さういふ彼にはもはや信憑すべきものとして、感性的陶酔以外には何にもなかつた筈だ。その陶酔を発想するといふこともはや殆んど問題ではなかつたらう。その陶酔は全一で、「地獄の季節」の中であんなにガンガン云つてゐることも、要するにその陶酔の全一性といふことが全ての全てで、他のことはもうとるに足りぬ、而も人類とは如何にそのとるに足りぬことにかかづらつてゐることだらう、といふことに他ならぬ。
繻子の色した深紅の燠よ、
それそのおまへと燃えてゐれあ
義務(つとめ)はすむといふものだ、
つまり彼には感性的陶酔が、全然新しい人類史を生むべきであると見える程、忘れられてはゐるが貴重なものであると思はれた。彼の悲劇も喜劇も、恐らくは茲に発した。
所で、人類は「食ふため」には感性上のことなんか犠牲にしてゐる。ランボオの思想は、だから嫌はれはしないまでも容れられはしまい。勿論夢といふものは、容れられないからといつて意義を減ずるものでもない。然しランボオの夢たるや、なんと容れられ難いものだらう!

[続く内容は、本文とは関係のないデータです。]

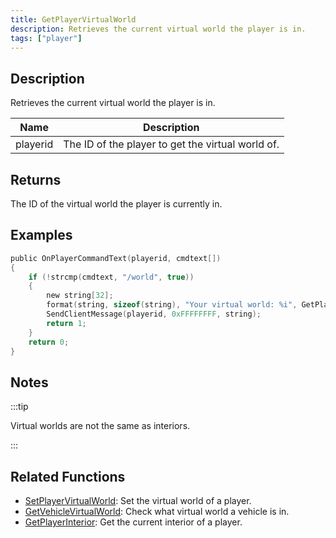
 ```yaml
---
title: GetPlayerVirtualWorld
description: Retrieves the current virtual world the player is in.
tags: ["player"]
---
```


## Description

Retrieves the current virtual world the player is in.

| Name     | Description                                       |
| -------- | ------------------------------------------------- |
| playerid | The ID of the player to get the virtual world of. |

## Returns

The ID of the virtual world the player is currently in.

## Examples

```c
public OnPlayerCommandText(playerid, cmdtext[])
{
    if (!strcmp(cmdtext, "/world", true))
    {
        new string[32];
        format(string, sizeof(string), "Your virtual world: %i", GetPlayerVirtualWorld(playerid));
        SendClientMessage(playerid, 0xFFFFFFFF, string);
        return 1;
    }
    return 0;
}
```

## Notes

:::tip

Virtual worlds are not the same as interiors.

:::

## Related Functions

- [SetPlayerVirtualWorld](SetPlayerVirtualWorld): Set the virtual world of a player.
- [GetVehicleVirtualWorld](GetVehicleVirtualWorld): Check what virtual world a vehicle is in.
- [GetPlayerInterior](GetPlayerInterior): Get the current interior of a player.
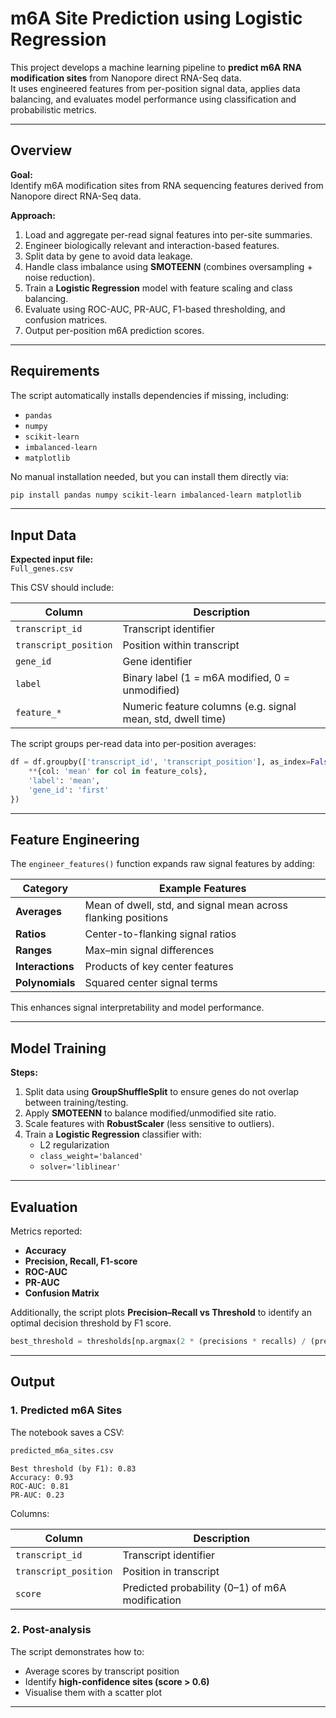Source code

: # m6A Site Prediction using Logistic Regression

This project develops a machine learning pipeline to **predict m6A RNA modification sites** from Nanopore direct RNA-Seq data.  
It uses engineered features from per-position signal data, applies data balancing, and evaluates model performance using classification and probabilistic metrics.

---

## Overview

**Goal:**  
Identify m6A modification sites from RNA sequencing features derived from Nanopore direct RNA-Seq data.

**Approach:**  
1. Load and aggregate per-read signal features into per-site summaries.  
2. Engineer biologically relevant and interaction-based features.  
3. Split data by gene to avoid data leakage.  
4. Handle class imbalance using **SMOTEENN** (combines oversampling + noise reduction).  
5. Train a **Logistic Regression** model with feature scaling and class balancing.  
6. Evaluate using ROC-AUC, PR-AUC, F1-based thresholding, and confusion matrices.  
7. Output per-position m6A prediction scores.

---

## Requirements

The script automatically installs dependencies if missing, including:

- `pandas`
- `numpy`
- `scikit-learn`
- `imbalanced-learn`
- `matplotlib`

No manual installation needed, but you can install them directly via:

```bash
pip install pandas numpy scikit-learn imbalanced-learn matplotlib
```

---

## Input Data

**Expected input file:**  
`Full_genes.csv`

This CSV should include:

| Column | Description |
|---------|--------------|
| `transcript_id` | Transcript identifier |
| `transcript_position` | Position within transcript |
| `gene_id` | Gene identifier |
| `label` | Binary label (1 = m6A modified, 0 = unmodified) |
| `feature_*` | Numeric feature columns (e.g. signal mean, std, dwell time) |

The script groups per-read data into per-position averages:

```python
df = df.groupby(['transcript_id', 'transcript_position'], as_index=False).agg({
    **{col: 'mean' for col in feature_cols}, 
    'label': 'mean',
    'gene_id': 'first'
})
```

---

## Feature Engineering

The `engineer_features()` function expands raw signal features by adding:

| Category | Example Features |
|-----------|------------------|
| **Averages** | Mean of dwell, std, and signal mean across flanking positions |
| **Ratios** | Center-to-flanking signal ratios |
| **Ranges** | Max–min signal differences |
| **Interactions** | Products of key center features |
| **Polynomials** | Squared center signal terms |

This enhances signal interpretability and model performance.

---

## Model Training

**Steps:**
1. Split data using **GroupShuffleSplit** to ensure genes do not overlap between training/testing.
2. Apply **SMOTEENN** to balance modified/unmodified site ratio.
3. Scale features with **RobustScaler** (less sensitive to outliers).
4. Train a **Logistic Regression** classifier with:
   - L2 regularization
   - `class_weight='balanced'`
   - `solver='liblinear'`

---

## Evaluation

Metrics reported:
- **Accuracy**
- **Precision, Recall, F1-score**
- **ROC-AUC**
- **PR-AUC**
- **Confusion Matrix**

Additionally, the script plots **Precision–Recall vs Threshold** to identify an optimal decision threshold by F1 score.

```python
best_threshold = thresholds[np.argmax(2 * (precisions * recalls) / (precisions + recalls + 1e-8))]
```

---

## Output

### 1. **Predicted m6A Sites**
The notebook saves a CSV:

```bash
predicted_m6a_sites.csv
```

```
Best threshold (by F1): 0.83
Accuracy: 0.93
ROC-AUC: 0.81
PR-AUC: 0.23
```

Columns:

| Column | Description |
|---------|-------------|
| `transcript_id` | Transcript identifier |
| `transcript_position` | Position in transcript |
| `score` | Predicted probability (0–1) of m6A modification |

### 2. **Post-analysis**
The script demonstrates how to:
- Average scores by transcript position
- Identify **high-confidence sites (score > 0.6)**
- Visualise them with a scatter plot

---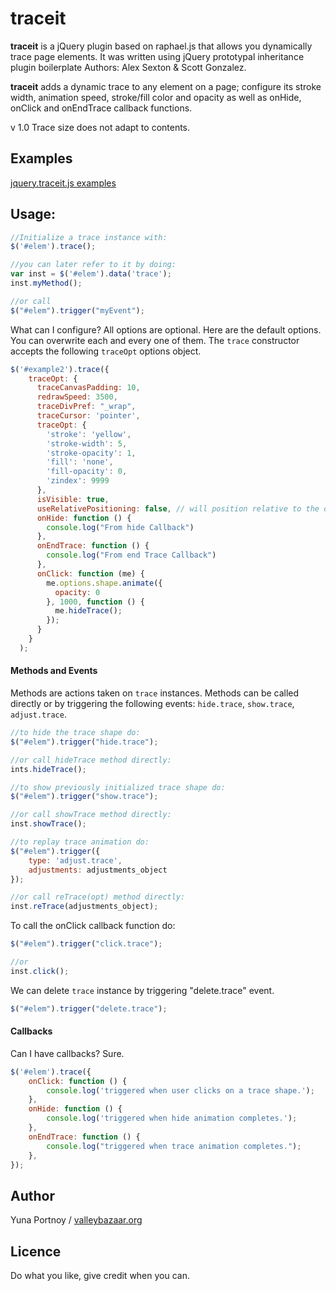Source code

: traceit
=======


**traceit** is a jQuery plugin based on raphael.js that allows you dynamically trace page elements.
It was written using jQuery prototypal inheritance plugin boilerplate Authors: Alex Sexton & Scott Gonzalez.

**traceit** adds a dynamic trace to any element on a page; configure its stroke width, animation speed, stroke/fill color and opacity as well as onHide, onClick and onEndTrace callback functions.

v 1.0 Trace size does not adapt to contents. 

Examples
--------

[jquery.traceit.js examples](http://valleybazaar.org/index.html#tracebox)

Usage:
------

```JavaScript
//Initialize a trace instance with:
$('#elem').trace();

//you can later refer to it by doing:
var inst = $('#elem').data('trace');
inst.myMethod();

//or call
$("#elem").trigger("myEvent");
```	

What can I configure? All options are optional. Here are the default options. You can overwrite each and every one of them. The ```trace``` constructor accepts the following ```traceOpt``` options object.
```JavaScript
$('#example2').trace({
    traceOpt: {
      traceCanvasPadding: 10,
      redrawSpeed: 3500,
      traceDivPref: "_wrap",
      traceCursor: 'pointer',
      traceOpt: {
        'stroke': 'yellow',
        'stroke-width': 5,
        'stroke-opacity': 1,
        'fill': 'none',
        'fill-opacity': 0,
        'zindex': 9999
      },
      isVisible: true,
      useRelativePositioning: false, // will position relative to the document by default
      onHide: function () {
        console.log("From hide Callback")
      },
      onEndTrace: function () {
        console.log("From end Trace Callback")
      },
      onClick: function (me) {
        me.options.shape.animate({
          opacity: 0
        }, 1000, function () {
          me.hideTrace();
        });
      }
    }
  );
```

####  Methods and Events
Methods are actions taken on ```trace``` instances.
Methods can be called directly or by triggering the following events: ```hide.trace```, ```show.trace```, ```adjust.trace```.
```JavaScript
//to hide the trace shape do:
$("#elem").trigger("hide.trace");

//or call hideTrace method directly:
ints.hideTrace();

//to show previously initialized trace shape do:
$("#elem").trigger("show.trace");

//or call showTrace method directly:
inst.showTrace();

//to replay trace animation do:
$("#elem").trigger({
    type: 'adjust.trace',
    adjustments: adjustments_object
});

//or call reTrace(opt) method directly:
inst.reTrace(adjustments_object);
```

To call the onClick callback function do:
```JavaScript
$("#elem").trigger("click.trace");

//or
inst.click();
```

We can delete ```trace``` instance by triggering "delete.trace" event. 
```JavaScript
$("#elem").trigger("delete.trace");
```

#### Callbacks
Can I have callbacks? Sure. 
```JavaScript
$('#elem').trace({
    onClick: function () {
        console.log('triggered when user clicks on a trace shape.');
    },
    onHide: function () {
        console.log('triggered when hide animation completes.');
    },
    onEndTrace: function () {
        console.log("triggered when trace animation completes.");
    },
});

```

Author
------
Yuna Portnoy / [valleybazaar.org](http://valleybazaar.org/)

Licence
-------

Do what you like, give credit when you can.
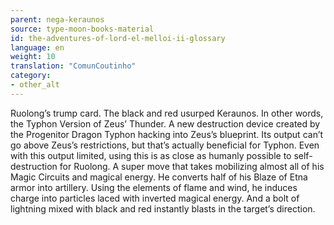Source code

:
 ```yaml
---
parent: nega-keraunos
source: type-moon-books-material
id: the-adventures-of-lord-el-melloi-ii-glossary
language: en
weight: 10
translation: "ComunCoutinho"
category:
- other_alt
---
```


Ruolong’s trump card.
The black and red usurped Keraunos. In other words, the Typhon Version of Zeus’ Thunder.
A new destruction device created by the Progenitor Dragon Typhon hacking into Zeus’s blueprint. Its output can’t go above Zeus’s restrictions, but that’s actually beneficial for Typhon.
Even with this output limited, using this is as close as humanly possible to self-destruction for Ruolong. A super move that takes mobilizing almost all of his Magic Circuits and magical energy.
He converts half of his Blaze of Etna armor into artillery. Using the elements of flame and wind, he induces charge into particles laced with inverted magical energy. And a bolt of lightning mixed with black and red instantly blasts in the target’s direction.
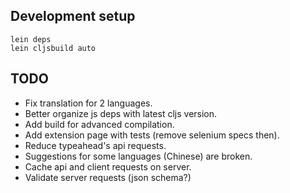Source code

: ## Development setup
```
lein deps
lein cljsbuild auto
```

## TODO
- Fix translation for 2 languages.
- Better organize js deps with latest cljs version.
- Add build for advanced compilation.
- Add extension page with tests (remove selenium specs then).
- Reduce typeahead's api requests.
- Suggestions for some languages (Chinese) are broken.
- Cache api and client requests on server.
- Validate server requests (json schema?)
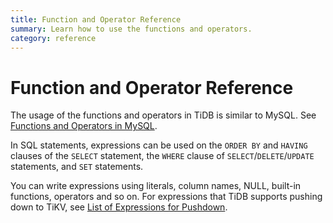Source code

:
 ```yaml
---
title: Function and Operator Reference
summary: Learn how to use the functions and operators.
category: reference
---
```


# Function and Operator Reference

The usage of the functions and operators in TiDB is similar to MySQL. See [Functions and Operators in MySQL](https://dev.mysql.com/doc/refman/5.7/en/functions.html).

In SQL statements, expressions can be used on the `ORDER BY` and `HAVING` clauses of the `SELECT` statement, the `WHERE` clause of `SELECT`/`DELETE`/`UPDATE` statements, and `SET` statements.

You can write expressions using literals, column names, NULL, built-in functions, operators and so on. For expressions that TiDB supports pushing down to TiKV, see [List of Expressions for Pushdown](/v3.0/reference/sql/functions-and-operators/expressions-pushed-down.md).

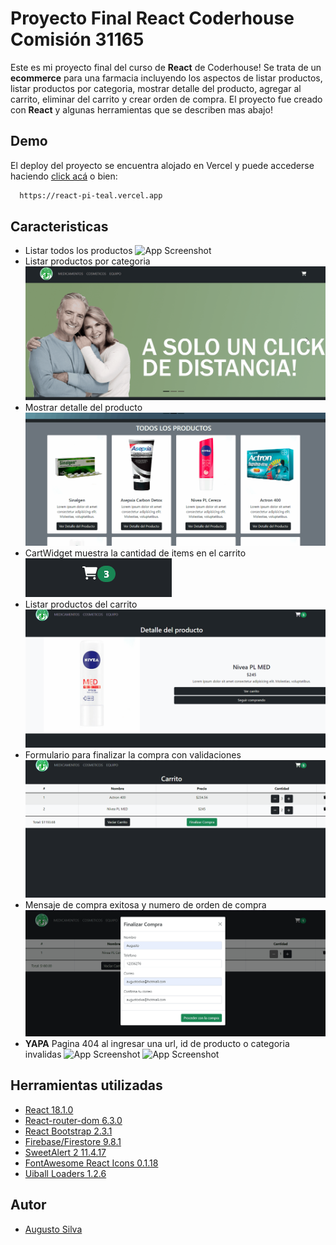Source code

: 
# Proyecto Final React Coderhouse Comisión 31165

Este es mi proyecto final del curso de **React** de Coderhouse!
Se trata de un **ecommerce** para una farmacia incluyendo los aspectos de
listar productos, listar productos por categoria, mostrar detalle del producto,
agregar al carrito, eliminar del carrito y crear orden de compra.
El proyecto fue creado con **React** y algunas herramientas que se describen mas abajo!


## Demo

El deploy del proyecto se encuentra alojado en Vercel
y puede accederse haciendo [click acá](https://react-pi-teal.vercel.app) o bien:

```bash
  https://react-pi-teal.vercel.app
```


## Caracteristicas

- Listar todos los productos
    ![App Screenshot](./src/img/listAll.gif)
- Listar productos por categoria
    ![App Screenshot](./src/img/listCategory.gif)
- Mostrar detalle del producto
    ![App Screenshot](./src/img/detail.gif)
- CartWidget muestra la cantidad de items en el carrito
    ![App Screenshot](./src/img/cartWidget.gif)
- Listar productos del carrito
    ![App Screenshot](./src/img/cart.gif)
- Formulario para finalizar la compra con validaciones
    ![App Screenshot](./src/img/cartForm.gif)
- Mensaje de compra exitosa y numero de orden de compra
    ![App Screenshot](./src/img/cartPurchase.gif)
- **YAPA** Pagina 404 al ingresar una url, id de producto o categoria invalidas
    ![App Screenshot](./src/img/category404) ![App Screenshot](./src/img/product404)

## Herramientas utilizadas

- [React 18.1.0](https://www.npmjs.com/package/react)
- [React-router-dom 6.3.0](https://www.npmjs.com/package/react-router-dom)
- [React Bootstrap 2.3.1](https://www.npmjs.com/package/react-bootstrap)
- [Firebase/Firestore 9.8.1](https://www.npmjs.com/package/firebase)
- [SweetAlert 2 11.4.17](https://www.npmjs.com/package/sweetalert2)
- [FontAwesome React Icons 0.1.18](https://www.npmjs.com/package/@fortawesome/react-fontawesome)
- [Uiball Loaders 1.2.6](https://www.npmjs.com/package/@uiball/loaders)

## Autor

- [Augusto Silva](https://www.github.com/ozkavosh)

云換れば、ランボオの洞見したものは、結局「生の原型」といふべきもので、謂はば凡ゆる風俗凡ゆる習慣以前の生の原理であり、それを一度洞見した以上、忘れられもしないが又表現することも出来ない、恰(あたか)も在るには在るが行き道の分らなくなつた宝島の如きものである。
もし曲りなりにも行き道があるとすれば、やつとヹルレーヌ風の楽天主義があるくらゐのもので、つまりランボオの夢を、謂はばランボオよりもうんと無頓着に夢みる道なのだが、勿論、それにしてもその夢は容れられはしない。唯ヹルレーヌには、謂はば夢みる生活が始まるのだが、ランボオでは、夢は夢であつて遂に生活とは甚だ別個のことでしかなかつた。
ランボオの一生が、恐ろしく急テムポな悲劇であつたのも、恐らくかういふ所からである。
★
終りに、訳出のその折々に、教示を乞うた小林秀雄、中島健蔵、今日出海の諸兄に、厚く御礼を申述べておく。
〔昭和十二年八月二十一日〕
(角川書店「新編中原中也全集 第3巻 翻訳 本文篇」より)
※ルビは( )内に示しました。編者。